(Data records)
****************
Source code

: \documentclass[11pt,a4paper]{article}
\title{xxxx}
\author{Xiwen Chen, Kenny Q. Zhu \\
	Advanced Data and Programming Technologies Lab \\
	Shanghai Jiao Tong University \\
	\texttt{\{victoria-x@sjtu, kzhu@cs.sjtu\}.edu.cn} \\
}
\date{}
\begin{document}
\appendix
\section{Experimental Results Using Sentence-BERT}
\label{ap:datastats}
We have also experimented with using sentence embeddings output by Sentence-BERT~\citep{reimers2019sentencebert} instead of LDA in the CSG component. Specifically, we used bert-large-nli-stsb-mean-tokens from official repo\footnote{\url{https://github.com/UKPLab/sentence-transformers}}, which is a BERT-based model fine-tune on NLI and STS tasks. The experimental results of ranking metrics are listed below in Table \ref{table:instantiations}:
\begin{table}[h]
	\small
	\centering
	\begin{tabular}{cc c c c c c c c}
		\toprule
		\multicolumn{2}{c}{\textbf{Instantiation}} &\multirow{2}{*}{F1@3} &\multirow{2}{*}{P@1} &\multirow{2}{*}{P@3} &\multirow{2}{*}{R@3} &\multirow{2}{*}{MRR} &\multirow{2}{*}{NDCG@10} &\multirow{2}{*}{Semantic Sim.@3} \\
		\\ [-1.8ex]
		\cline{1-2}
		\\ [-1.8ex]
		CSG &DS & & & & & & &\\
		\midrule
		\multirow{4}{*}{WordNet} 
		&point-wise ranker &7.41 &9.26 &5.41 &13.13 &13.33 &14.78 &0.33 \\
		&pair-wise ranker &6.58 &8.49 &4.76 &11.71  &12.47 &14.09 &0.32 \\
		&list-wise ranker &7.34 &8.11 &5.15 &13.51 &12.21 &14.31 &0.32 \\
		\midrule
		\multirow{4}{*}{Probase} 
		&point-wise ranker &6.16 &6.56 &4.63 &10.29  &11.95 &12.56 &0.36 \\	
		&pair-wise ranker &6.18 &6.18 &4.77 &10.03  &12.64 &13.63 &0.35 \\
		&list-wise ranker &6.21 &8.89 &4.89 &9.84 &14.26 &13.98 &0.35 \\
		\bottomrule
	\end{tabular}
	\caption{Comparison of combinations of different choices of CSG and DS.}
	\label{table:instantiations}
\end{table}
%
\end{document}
****************
» TASK DIRECTIONS
Among the records above, how many lines carry the string "instantiations"? Reply with the number alone.

» ANSWER TO THIS TASK
2